Greatest hits album by Chris Rea
- Released: November 2001
- Genre: Album-oriented rock
- Label: East West
- Producer: Chris Rea / various

Chris Rea chronology
| King of the Beach (2000) | The Very Best of Chris Rea (2001) | Dancing Down the Stony Road (2002) |

= The Very Best of Chris Rea =

The Very Best of Chris Rea is the third compilation album by the British singer-songwriter Chris Rea, released in 2001. The last track, "Saudade", was originally written and recorded in 1994 as a tribute to the Formula 1 racing driver Ayrton Senna who died in a crash at Imola on 1 May that year. In Portuguese, the word saudade roughly means the feeling, emotions and euphoria of a certain moment in time.
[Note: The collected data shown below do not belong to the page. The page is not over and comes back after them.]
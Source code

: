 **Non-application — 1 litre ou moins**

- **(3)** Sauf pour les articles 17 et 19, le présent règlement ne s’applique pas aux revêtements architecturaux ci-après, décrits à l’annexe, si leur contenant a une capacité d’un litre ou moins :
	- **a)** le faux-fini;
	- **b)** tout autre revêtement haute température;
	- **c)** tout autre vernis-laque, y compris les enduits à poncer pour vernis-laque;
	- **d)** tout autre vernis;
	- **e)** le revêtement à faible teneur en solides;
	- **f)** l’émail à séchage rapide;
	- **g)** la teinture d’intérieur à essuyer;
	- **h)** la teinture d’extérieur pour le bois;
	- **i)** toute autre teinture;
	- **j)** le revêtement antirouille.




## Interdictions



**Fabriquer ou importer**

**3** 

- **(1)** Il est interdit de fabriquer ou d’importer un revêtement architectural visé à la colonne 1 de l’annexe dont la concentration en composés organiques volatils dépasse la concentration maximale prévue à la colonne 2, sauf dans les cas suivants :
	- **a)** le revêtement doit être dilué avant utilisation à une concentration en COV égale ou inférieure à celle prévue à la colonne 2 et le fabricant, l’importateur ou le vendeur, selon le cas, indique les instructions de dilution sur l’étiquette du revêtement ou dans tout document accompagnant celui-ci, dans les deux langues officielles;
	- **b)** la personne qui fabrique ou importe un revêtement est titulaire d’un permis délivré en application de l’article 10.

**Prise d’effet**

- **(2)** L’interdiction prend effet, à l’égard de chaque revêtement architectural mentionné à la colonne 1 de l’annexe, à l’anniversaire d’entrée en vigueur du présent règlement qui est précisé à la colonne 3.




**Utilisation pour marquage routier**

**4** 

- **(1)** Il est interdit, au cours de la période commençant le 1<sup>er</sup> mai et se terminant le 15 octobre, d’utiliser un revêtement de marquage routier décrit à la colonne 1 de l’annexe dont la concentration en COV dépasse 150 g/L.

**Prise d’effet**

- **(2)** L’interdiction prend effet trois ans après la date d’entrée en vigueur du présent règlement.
This album reached number 69 on the UK Albums Chart, and was certified Gold by the BPI in 2004.

Professional ratings
Review scores
| Source | Rating |
| AllMusic | Star Half star |
| laut.de | Star |

==Track listing==

| No. | Title | Original Album | Length |
|---|---|---|---|
| 1. | "The Road to Hell (Part 2)" | The Road to Hell | 4:31 |
| 2. | "Fool (If You Think It's Over)" | Whatever Happened to Benny Santini? | 4:05 |
| 3. | "Let's Dance" (Originally on Dancing with Strangers) | New Light Through Old Windows | 4:16 |
| 4. | "You Can Go Your Own Way" | The Best of Chris Rea | 3:56 |
| 5. | "Julia" | Espresso Logic | 3:55 |
| 6. | "Stainsby Girls" | Shamrock Diaries | 4:08 |
| 7. | "Tell Me There's a Heaven" | The Road to Hell | 6:02 |
| 8. | "Josephine" (Single Version) | Shamrock Diaries | 3:36 |
| 9. | "Steel River" | Shamrock Diaries | 6:11 |
| 10. | "On the Beach" | On the Beach | 3:43 |
| 11. | "I Can Hear Your Heartbeat" | Water Sign | 3:23 |
| 12. | "All Summer Long" | King of the Beach | 3:33 |
| 13. | "The Blue Cafe" | The Blue Cafe | 4:47 |
| 14. | "Auberge" | Auberge | 4:44 |
| 15. | "Driving Home for Christmas" | Standalone Single | 4:01 |
| 16. | "Nothing to Fear" | God's Great Banana Skin | 4:30 |
| 17. | "Saudade, Pt. 1 and 2" | La Passione | 6:47 |

==Charts==

Chart performance for The Very Best of Chris Rea
| Chart (2001) | Peak position |
|---|---|
| Belgian Albums (Ultratop Flanders) | 27 |
| Finnish Albums (Suomen virallinen lista) | 5 |
| German Albums (Offizielle Top 100) | 60 |
| Norwegian Albums (VG-lista) | 16 |
| UK Albums (OCC) | 69 |

Chart performance for The Very Best of Chris Rea
| Chart (2025) | Peak position |
|---|---|
| Swiss Albums (Schweizer Hitparade) | 40 |

==Certifications==

Certifications for The Very Best of Chris Rea
| Region | Certification | Certified units/sales |
| United Kingdom (BPI) | Gold | 100,000^{^} |
Summaries
| Europe (IFPI) | 3× Platinum | 3,000,000^{*} |
^{*} Sales figures based on certification alone. ^{^} Shipments figures based on certification alone.